Perhaps the most natural way of adding this data would be through multi-table inheritance; indeed, that is how SayIt uses django-popolo. However, we were wary of this approach because of the warnings in Two Scoops of Django and elsewhere that using multi-table inheritance can land you with difficult performance problems because queries on the parent model will use OUTER JOINs whether you need them or not. We decided instead to follow the Two Scoops of Django suggestion and make the one-to-one relationship between parent and child table explicit by creating new models called PersonExtra, PostExtra, etc. with a `base` attribute which is a OneToOneField to Person, Post, etc., respectively. This means that the code that uses these models is slightly less clear than it would be otherwise (since sometimes you use person, sometimes person.extra) but we do have control over when joins between these tables are done by the ORM.
Once the Extra models were created, we wrote the main data migration. The idea of this was that if your installation of YourNextRepresentative was configured as one of the known existing installations at the time (i.e. the ELECTION_APP setting specified the St Paul, Burkina Faso, Argentina or the UK site) this data migration would download a JSON export of the data from the corresponding PopIt instance and load it into the django-popolo models and the *Extra models that extend them.
As the basis for this migration, we contributed a PopIt importer class and management command upstream to django-popolo. This should make it easier for any project that used to use PopIt to migrate to django-popolo, if it makes sense for them to do so. Then the data migration in YourNextRepresentative subclassed the django-popolo PopItImporter class, extending it to also handle the extra-Popolo data we needed to import.
(A perhaps surprising ramification of this approach is that once an installation has been migrated to django-popolo we should change the name of that country’s ELECTION_APP, or otherwise someone setting up a new site with that ELECTION_APP configured will have to wait for a long time for out-of-date data to be imported on running the initial migrations. So we will shortly be renaming the “uk_general_election_2015” application to just “uk”. To support people who want that feature (cloning an existing site to a development instance) we’ve added a new “candidates_import_from_live_site” management command that uses its new API to mirror the current version of an existing instance.)

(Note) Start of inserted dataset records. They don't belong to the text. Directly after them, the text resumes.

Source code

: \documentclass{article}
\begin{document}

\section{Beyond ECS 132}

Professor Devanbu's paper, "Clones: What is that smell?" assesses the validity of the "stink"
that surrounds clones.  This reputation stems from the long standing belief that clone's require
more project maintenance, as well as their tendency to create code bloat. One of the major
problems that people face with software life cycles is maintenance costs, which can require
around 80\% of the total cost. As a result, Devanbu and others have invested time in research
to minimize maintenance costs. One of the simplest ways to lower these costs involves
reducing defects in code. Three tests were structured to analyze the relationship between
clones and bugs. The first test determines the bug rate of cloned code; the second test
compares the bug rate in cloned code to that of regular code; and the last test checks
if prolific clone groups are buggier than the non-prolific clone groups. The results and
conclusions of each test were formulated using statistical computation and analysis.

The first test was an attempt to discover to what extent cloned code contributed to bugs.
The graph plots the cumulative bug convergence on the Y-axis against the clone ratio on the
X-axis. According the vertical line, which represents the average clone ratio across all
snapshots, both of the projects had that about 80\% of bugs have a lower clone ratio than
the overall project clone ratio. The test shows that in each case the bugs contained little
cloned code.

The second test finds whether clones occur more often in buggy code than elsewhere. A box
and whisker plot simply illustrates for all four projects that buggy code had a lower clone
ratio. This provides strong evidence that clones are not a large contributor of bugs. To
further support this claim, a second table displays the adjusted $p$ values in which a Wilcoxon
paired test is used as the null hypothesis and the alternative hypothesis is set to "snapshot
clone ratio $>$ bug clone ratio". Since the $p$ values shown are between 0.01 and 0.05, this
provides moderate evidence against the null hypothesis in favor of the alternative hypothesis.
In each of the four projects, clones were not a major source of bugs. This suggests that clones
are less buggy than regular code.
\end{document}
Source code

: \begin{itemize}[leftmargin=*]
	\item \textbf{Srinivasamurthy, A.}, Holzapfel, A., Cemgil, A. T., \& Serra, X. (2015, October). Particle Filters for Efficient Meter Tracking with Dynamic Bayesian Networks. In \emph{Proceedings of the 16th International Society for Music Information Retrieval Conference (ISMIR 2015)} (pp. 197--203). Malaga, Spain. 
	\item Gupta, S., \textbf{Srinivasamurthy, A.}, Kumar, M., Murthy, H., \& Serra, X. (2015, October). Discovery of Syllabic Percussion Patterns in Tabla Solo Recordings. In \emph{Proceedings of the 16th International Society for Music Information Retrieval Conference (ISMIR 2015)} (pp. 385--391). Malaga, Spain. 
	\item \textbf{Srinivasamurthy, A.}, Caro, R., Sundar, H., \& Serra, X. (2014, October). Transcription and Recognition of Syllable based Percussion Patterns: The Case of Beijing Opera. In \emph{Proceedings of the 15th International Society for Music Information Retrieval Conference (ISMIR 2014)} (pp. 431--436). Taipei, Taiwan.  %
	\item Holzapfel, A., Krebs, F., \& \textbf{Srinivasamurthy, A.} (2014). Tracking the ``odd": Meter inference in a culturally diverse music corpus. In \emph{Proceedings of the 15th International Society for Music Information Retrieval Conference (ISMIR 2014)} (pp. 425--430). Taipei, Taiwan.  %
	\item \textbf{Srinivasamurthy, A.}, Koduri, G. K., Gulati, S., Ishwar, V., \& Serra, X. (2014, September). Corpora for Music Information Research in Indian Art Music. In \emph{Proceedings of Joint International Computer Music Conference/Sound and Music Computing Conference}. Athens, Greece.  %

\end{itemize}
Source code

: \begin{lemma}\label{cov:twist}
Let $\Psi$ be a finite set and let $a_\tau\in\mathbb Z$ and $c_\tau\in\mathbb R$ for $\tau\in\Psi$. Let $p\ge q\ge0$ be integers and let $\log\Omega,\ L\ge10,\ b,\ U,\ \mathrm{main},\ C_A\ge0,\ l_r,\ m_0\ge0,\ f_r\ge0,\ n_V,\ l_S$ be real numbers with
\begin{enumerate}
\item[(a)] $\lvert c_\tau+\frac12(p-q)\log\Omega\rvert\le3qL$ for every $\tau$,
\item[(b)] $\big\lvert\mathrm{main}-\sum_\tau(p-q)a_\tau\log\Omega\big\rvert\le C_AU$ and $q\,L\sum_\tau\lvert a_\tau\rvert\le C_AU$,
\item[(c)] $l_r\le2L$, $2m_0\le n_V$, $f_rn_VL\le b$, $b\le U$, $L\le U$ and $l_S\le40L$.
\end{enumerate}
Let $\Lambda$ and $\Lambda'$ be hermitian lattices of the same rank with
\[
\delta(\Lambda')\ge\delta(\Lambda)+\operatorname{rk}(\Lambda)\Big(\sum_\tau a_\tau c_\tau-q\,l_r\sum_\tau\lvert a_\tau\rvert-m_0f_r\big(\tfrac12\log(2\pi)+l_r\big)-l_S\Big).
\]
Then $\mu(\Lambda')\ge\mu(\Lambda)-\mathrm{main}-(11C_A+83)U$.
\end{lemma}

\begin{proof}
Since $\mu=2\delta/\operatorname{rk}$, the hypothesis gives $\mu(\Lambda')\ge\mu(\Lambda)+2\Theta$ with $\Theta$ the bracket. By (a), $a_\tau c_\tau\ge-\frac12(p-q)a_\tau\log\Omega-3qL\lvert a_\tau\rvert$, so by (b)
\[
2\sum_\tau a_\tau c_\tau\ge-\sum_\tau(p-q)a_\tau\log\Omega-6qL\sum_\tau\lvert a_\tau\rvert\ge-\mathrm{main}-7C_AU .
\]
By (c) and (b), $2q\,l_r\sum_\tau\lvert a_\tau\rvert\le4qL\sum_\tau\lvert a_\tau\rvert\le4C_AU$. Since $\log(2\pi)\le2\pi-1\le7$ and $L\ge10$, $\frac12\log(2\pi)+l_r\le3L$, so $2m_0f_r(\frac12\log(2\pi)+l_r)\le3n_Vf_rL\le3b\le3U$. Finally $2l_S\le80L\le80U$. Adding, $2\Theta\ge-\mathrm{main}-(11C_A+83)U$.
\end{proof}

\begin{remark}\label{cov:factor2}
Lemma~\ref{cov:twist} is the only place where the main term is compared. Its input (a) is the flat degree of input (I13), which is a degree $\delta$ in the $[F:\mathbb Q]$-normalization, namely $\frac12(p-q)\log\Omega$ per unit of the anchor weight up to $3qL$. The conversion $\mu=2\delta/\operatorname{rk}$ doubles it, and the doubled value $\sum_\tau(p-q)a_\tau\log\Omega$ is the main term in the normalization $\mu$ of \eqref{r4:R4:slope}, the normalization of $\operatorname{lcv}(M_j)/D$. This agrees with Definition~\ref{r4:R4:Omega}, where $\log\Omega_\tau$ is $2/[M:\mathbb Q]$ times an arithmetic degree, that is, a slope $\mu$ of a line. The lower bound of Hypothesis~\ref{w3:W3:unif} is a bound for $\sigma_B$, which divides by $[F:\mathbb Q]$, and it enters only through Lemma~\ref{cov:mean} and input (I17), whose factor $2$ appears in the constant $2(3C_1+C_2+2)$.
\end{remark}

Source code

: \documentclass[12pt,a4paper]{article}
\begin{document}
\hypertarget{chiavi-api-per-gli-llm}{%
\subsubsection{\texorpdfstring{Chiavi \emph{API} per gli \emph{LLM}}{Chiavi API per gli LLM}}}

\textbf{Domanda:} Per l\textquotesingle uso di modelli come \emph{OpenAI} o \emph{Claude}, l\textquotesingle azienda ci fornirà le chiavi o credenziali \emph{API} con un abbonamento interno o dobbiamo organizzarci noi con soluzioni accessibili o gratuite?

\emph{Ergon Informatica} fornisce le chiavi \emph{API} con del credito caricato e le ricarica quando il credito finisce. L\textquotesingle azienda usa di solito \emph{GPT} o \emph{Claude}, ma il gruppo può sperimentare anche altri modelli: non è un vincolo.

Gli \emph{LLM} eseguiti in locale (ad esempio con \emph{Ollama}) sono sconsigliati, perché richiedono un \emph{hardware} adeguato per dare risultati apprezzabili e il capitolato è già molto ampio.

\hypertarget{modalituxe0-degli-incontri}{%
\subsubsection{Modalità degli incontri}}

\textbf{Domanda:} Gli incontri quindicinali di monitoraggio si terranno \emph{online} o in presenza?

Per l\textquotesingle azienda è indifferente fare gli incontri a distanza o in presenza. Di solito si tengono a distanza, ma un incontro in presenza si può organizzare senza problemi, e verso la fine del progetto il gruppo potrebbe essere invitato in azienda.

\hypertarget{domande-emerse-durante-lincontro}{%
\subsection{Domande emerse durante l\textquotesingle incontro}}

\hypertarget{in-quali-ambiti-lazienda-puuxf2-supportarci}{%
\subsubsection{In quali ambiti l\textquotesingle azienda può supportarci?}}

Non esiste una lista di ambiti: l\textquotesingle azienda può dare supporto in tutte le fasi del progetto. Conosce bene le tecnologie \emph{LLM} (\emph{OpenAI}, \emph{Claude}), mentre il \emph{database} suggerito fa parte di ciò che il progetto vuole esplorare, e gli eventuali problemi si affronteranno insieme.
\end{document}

Another issue that came up in working on this data migration is that we needed to preserve any identifiers that were used in URLs on the site previously so that after upgrading each site every bookmarked or search-engine-indexed URL would still show the same content. In the case of the Person model, this was easy because it used an integer ID previously. Parties and posts, however, used strings as their IDs. We migrated these IDs to fields called ‘slug’ (perhaps a slightly misleading name) on the OrganisationExtra and PostExtra models.
This turns out to be quite a slow migration to run – as well as importing the core data, it also downloads every image of people and parties, which is pretty slow even on a fast connection.
Updating views, tests and management commands
The next part of the migration was updating all the code that previously used PopIt’s API to instead use the new Django models. This was a significant amount of work, which left very little code in the project unchanged by the end. In general we tried to update a test at a time and then change the core code such that the test passed, but we knew there was quite a bit of code that wasn’t exercised by the tests. (One nice side-effect of this work is that we greatly improved the coverage of the test suite.)
We did think about whether we could avoid doing this update of the code essentially in one go – it felt rather like a “stop-the-world refactoring”; was there an incremental approach that would have worked better? Maybe so, but we didn’t come up with one that might reasonably have saved time. If the old code that interacted with the PopIt API had been better encapsulated, perhaps it would have made sense to use proxy models which in the migration period updated both PopIt’s API and the database, but this seemed like it would be at least as much work, and it was lucky that we did have a period of time we could set aside for this work during which the sites weren’t being actively updated.
Moving other code and configuration to the database
We also took the opportunity of this migration to introduce some new Django models for data that had previously been defined in code or as Django settings. In particular:
- We introduced Election and AreaType models (previously the elections that a site supported and the types of geographical boundary they were associated with were defined in a dictionary in the per-country settings).
- We introduced a PartySet model – this is to support the very common requirement that different sets of parties can field candidates in different areas of the country.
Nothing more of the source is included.